Assembling electrical and mechanical CNC machine components like power supplies, motors, drivers or other electrical and mechanical components involves dealing with high voltage AC (alternating current) or DC (direct current) and other hazardous items which can be extremely dangerous and needs high attention to detail, experience, knowledge of software, electricity, electro-mechanics and mechanics.

BEFORE MAKING ANY CONNECTIONS OR DISCONNECTIONS POWER MUST BE REMOVED FROM THE DEVICE AND THE CONTROLLER. FAILURE TO DO SO WILL VOID ANY AND ALL WARRANTIES.

Before starting please read through all the instructions.

Note : Any Mains power connections must be installed by a Licensed electrician or suitability qualified person.

Errors and omissions excepted

The CNC Shield was designed by Protoneer.co.nz to take advantage of the demand for a low-cost controller solution for DIY CNC machines. It was designed to be 100% compatible with Grbl, the Opensource G-Code interpreter, and fit onto the popular Arduino Uno. The CNC Shield can be used to control a number of different types of CNC machines, including CNC milling machines, laser engraving/cutting machines, drawing machines, 3D printers or any project that needs precision control of stepper motors. It uses Pololu and compatible stepper drivers, either the A4988 or the higher current DRV8825.


There are 4 main components needed to get the CNC Shield up and running;

  • CNC Shield,
  • Stepper Drivers,
  • Arduino UNO,
  • Stepper Driver Adapter Module.


Version 3.0 of the CNC Shield is used throughout this guide.


The CNC Shield is licensed under a Creative Commons Attribution-ShareAlike 3.0 Unported License.
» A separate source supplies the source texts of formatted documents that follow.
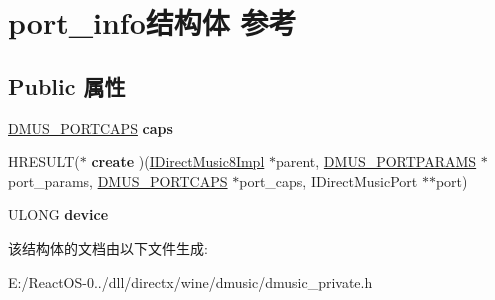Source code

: \hypertarget{structport__info}{}\section{port\+\_\+info结构体 参考}
\label{structport__info}
\subsection*{Public 属性}
\begin{DoxyCompactItemize}
\item 
\mbox{\label{structport__info_a0776473874931e82a0f166b7c8681234}} 
\hyperlink{struct___d_m_u_s___p_o_r_t_c_a_p_s}{D\+M\+U\+S\+\_\+\+P\+O\+R\+T\+C\+A\+PS} {\bfseries caps}
\item 
\mbox{\label{structport__info_a52ac404fabff3e8ac0ca7217f06e7554}} 
H\+R\+E\+S\+U\+LT($\ast$ {\bfseries create} )(\hyperlink{struct_i_direct_music8_impl}{I\+Direct\+Music8\+Impl} $\ast$parent, \hyperlink{struct___d_m_u_s___p_o_r_t_p_a_r_a_m_s8}{D\+M\+U\+S\+\_\+\+P\+O\+R\+T\+P\+A\+R\+A\+MS} $\ast$port\+\_\+params, \hyperlink{struct___d_m_u_s___p_o_r_t_c_a_p_s}{D\+M\+U\+S\+\_\+\+P\+O\+R\+T\+C\+A\+PS} $\ast$port\+\_\+caps, I\+Direct\+Music\+Port $\ast$$\ast$port)
\item 
\mbox{\label{structport__info_a06a325939715ce0096d6de93a4956f60}} 
U\+L\+O\+NG {\bfseries device}
\end{DoxyCompactItemize}


该结构体的文档由以下文件生成\+:\begin{DoxyCompactItemize}
\item 
E\+:/\+React\+O\+S-\/0../dll/directx/wine/dmusic/dmusic\+\_\+private.\+h\end{DoxyCompactItemize}
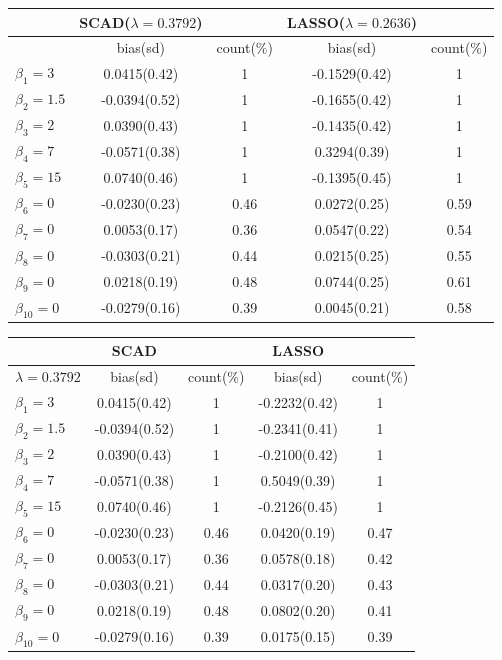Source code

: \documentclass{beamer}
\begin{document}
\begin{frame}
\fontsize{7.5pt}{12pt}
\begin{tabular}[t]{|l|c|c|c|c|}
	\hline
	& SCAD($\lambda = 0.3792$)       &       & LASSO($\lambda = 0.2636$)      & \\  
	\hline
	& bias(sd)    & count(\%) & bias(sd)     & count(\%) \\
	\hline  
	$\beta_1=3$ & 0.0415(0.42)&    1  & -0.1529(0.42)  & 1\\
	$\beta_2=1.5$ &-0.0394(0.52) & 1     &-0.1655(0.42)   & 1\\
	$\beta_3=2$ & 0.0390(0.43) & 1     &-0.1435(0.42)   &1\\
	$\beta_4=7$ &-0.0571(0.38) & 1     &0.3294(0.39)  &1\\
	$\beta_5=15$&0.0740(0.46) & 1      &-0.1395(0.45)  &1\\
	$\beta_6=0$&-0.0230(0.23) & 0.46     &0.0272(0.25)  &0.59\\ 
	$\beta_7=0$&0.0053(0.17) & 0.36 	  &0.0547(0.22)  &0.54\\     	                  
	$\beta_8=0$&-0.0303(0.21) & 0.44	  &0.0215(0.25)  &0.55\\
	$\beta_9=0$&0.0218(0.19) & 0.48 	  &0.0744(0.25)  &0.61\\
	$\beta_{10}=0$&-0.0279(0.16) & 0.39 	  &0.0045(0.21)  &0.58\\
	
	\hline
\end{tabular}
\end{frame}     

\begin{frame}
\fontsize{10pt}{14pt}
\begin{tabular}[t]{|l|c|c|c|c|}
	\hline
                     	& SCAD       &       & LASSO      & \\  
	\hline
	$\lambda=0.3792$ & bias(sd)    & count(\%) & bias(sd)     & count(\%) \\
	\hline  
	$\beta_1=3$ & 0.0415(0.42)&    1  & -0.2232(0.42)  & 1\\
	$\beta_2=1.5$ &-0.0394(0.52) & 1     &-0.2341(0.41)   & 1\\
	$\beta_3=2$ & 0.0390(0.43) & 1     &-0.2100(0.42)   &1\\
	$\beta_4=7$ &-0.0571(0.38) & 1     &0.5049(0.39)  &1\\
	$\beta_5=15$&0.0740(0.46) & 1      &-0.2126(0.45)  &1\\
	$\beta_6=0$&-0.0230(0.23) & 0.46     &0.0420(0.19)  &0.47\\ 
	$\beta_7=0$&0.0053(0.17) & 0.36 	  &0.0578(0.18)  &0.42\\     	                  
	$\beta_8=0$&-0.0303(0.21) & 0.44 	  &0.0317(0.20)  &0.43\\
	$\beta_9=0$&0.0218(0.19) & 0.48 	  &0.0802(0.20)  &0.41\\
	$\beta_{10}=0$&-0.0279(0.16) & 0.39 	  &0.0175(0.15)  &0.39\\

	\hline
\end{tabular}
\end{frame}     
    
\end{document}
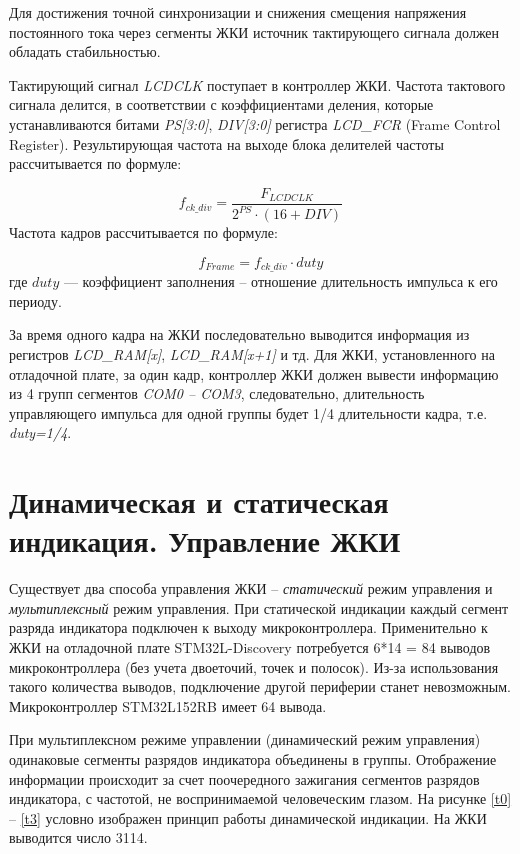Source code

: Для достижения точной синхронизации и снижения смещения напряжения постоянного тока через сегменты ЖКИ источник тактирующего сигнала должен обладать стабильностью. 

Тактирующий сигнал \textit{LCDCLK} поступает в контроллер ЖКИ. Частота тактового сигнала делится, в соответствии с коэффициентами деления, которые устанавливаются битами \textit{PS[3:0]}, \textit{DIV[3:0]} регистра \textit{LCD\_FCR }(Frame Control Register). Результирующая частота на выходе блока делителей частоты рассчитывается по формуле:


\[f_{ck\_div}=\frac{F_{LCDCLK}}{2^{PS}\cdot(16+DIV)}\]
Частота кадров рассчитывается по формуле:

\[ f_{Frame}=f_{ck\_div}\cdot duty\]
где $duty$ --- коэффициент заполнения -- отношение длительность импульса к его периоду. 

За время одного кадра на ЖКИ последовательно выводится информация из регистров \textit{LCD\_RAM[x]}, \textit{LCD\_RAM[x+1]} и тд. Для ЖКИ, установленного на отладочной плате, за один кадр, контроллер ЖКИ должен вывести информацию из 4 групп сегментов \textit{COM0 -- COM3}, следовательно, длительность управляющего импульса для одной группы будет 1/4 длительности кадра, т.е. \textit{duty=1/4}. 

\section{Динамическая и статическая индикация. Управление ЖКИ}

Существует два способа управления ЖКИ -- \textit{статический} режим управления и \textit{мультиплексный}\cite{gost25} режим управления. При статической индикации каждый сегмент разряда индикатора подключен к выходу микроконтроллера. Применительно к ЖКИ на отладочной плате STM32L-Discovery потребуется 6*14 = 84 выводов микроконтроллера (без учета двоеточий, точек и полосок). Из-за использования такого количества выводов, подключение другой периферии станет невозможным. Микроконтроллер STM32L152RB имеет 64 вывода.
	
	При мультиплексном режиме управлении (динамический режим управления) одинаковые сегменты разрядов индикатора объединены в группы. Отображение информации происходит за счет поочередного зажигания сегментов разрядов индикатора, с частотой, не воспринимаемой человеческим глазом. На рисунке \ref{t0} -- \ref{t3} условно изображен принцип работы динамической индикации. На ЖКИ выводится число 3114.


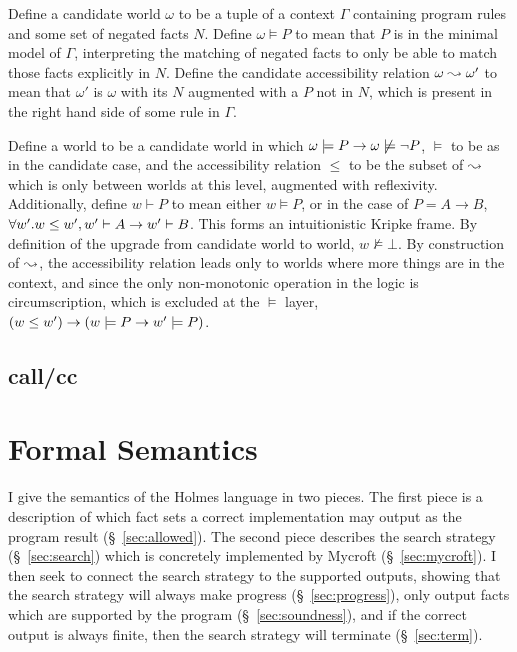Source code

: Define a candidate world $\omega$ to be a tuple of a context $\Gamma$ containing program rules and some set of negated facts $N$.
Define $\omega \models P$ to mean that $P$ is in the minimal model of $\Gamma$, interpreting the matching of negated facts to only be able to match those facts explicitly in $N$.
Define the candidate accessibility relation $\omega \leadsto \omega'$ to mean that $\omega'$ is $\omega$ with its $N$ augmented with a $P$ not in $N$, which is present in the right hand side of some rule in $\Gamma$.

Define a world to be a candidate world in which $\omega \models P \rightarrow \omega \not \models \neg P$, $\models$ to be as in the candidate case, and the accessibility relation $\leq$ to be the subset of $\leadsto$ which is only between worlds at this level, augmented with reflexivity.
Additionally, define $w \vdash P$ to mean either $w \models P$, or in the case of $P = A \rightarrow B$, $\forall w'. w \leq w', w' \vdash A \rightarrow w' \vdash B$.
This forms an intuitionistic Kripke frame.
By definition of the upgrade from candidate world to world, $w \not \models \bot$.
By construction of $\leadsto$, the accessibility relation leads only to worlds where more things are in the context, and since the only non-monotonic operation in the logic is circumscription, which is excluded at the $\models$ layer, $(w \leq w') \rightarrow (w \models P \rightarrow w' \models P)$.

\subsection{call/cc}
\section{Formal Semantics}
I give the semantics of the Holmes language in two pieces.
The first piece is a description of which fact sets a correct implementation may output as the program result (\S~\ref{sec:allowed}).
The second piece describes the search strategy (\S~\ref{sec:search}) which is concretely implemented by Mycroft (\S~\ref{sec:mycroft}).
I then seek to connect the search strategy to the supported outputs, showing that the search strategy will always make progress (\S~\ref{sec:progress}), only output facts which are supported by the program (\S~\ref{sec:soundness}), and if the correct output is always finite, then the search strategy will terminate (\S~\ref{sec:term}).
Please note: this document is a guide and not a manual. The CNC Shield and Grbl are Opensource and under constant development and modification. As a result, this document provides guidance but is by no mean comprehensive nor authoritative. It is essential that all users do their own research and find solutions that suit their application and requirements.

Arduino UNO Compatible

  • 14 digital input/output pins – 6 pins can be used as PWM outputs
  • 6 analog inputs
  • 16 MHz crystal oscillator
  • Operates at 5V
  • Recommended input voltage range: 7V to 12V
  • Flash Memory: 32 KB (0.5KB used by bootloader)
  • SRAM: 2KB
  • EEPROM: 1KB


CNC Shield

  • Version 3.00
  • 4-Axis support (X, Y, Z , A-Can duplicate X,Y,Z or do a full 4th axis with custom firmware using pins D12 and D13)
  • 2 x End stops for each axis (6 in total - each axis pair shared by same IO pin)
  • Spindle enable and direction connection
  • Coolant enable connection
  • Uses GRBL as control software
  • Power supply: DC 12-36V (only the DRV8825 drivers can handle up to 36V so if using A4988 do not exceed 24V)
  • Uses removable stepper drivers (DRV8825 or A4988)
  • Stepper Motors can be connected with 4 pin dupont/molex connectors
  • Jumpers to set Micro-Stepping


TB6600 Stepper Drivers

  • Supports 8 levels of current control
  • Supports 7 levels of micro step adjustment
  • Interfaces adopt high-speed optocoupler isolation
  • Automatic semi-flow to reduce heat
  • Large area heat sink
  • Anti-high-frequency interference ability
  • Input anti-reverse protection
  • Overheat, over current and short circuit protection


Stepper Driver Adapter Module

  • Allows the CNC shield to be used with High Current Drivers like the TB6600
  • Simple plug and play replacement for A4988 and DRV8825


Suitable for a variety of small and medium sized automation equipment and instruments, such as: engraving machines, cutting machines, laser typesetting, plotters, drawbots, CNC machine tools, handling the devices. Capable of driving stepper with stepper motors with current requirement of up to 4A.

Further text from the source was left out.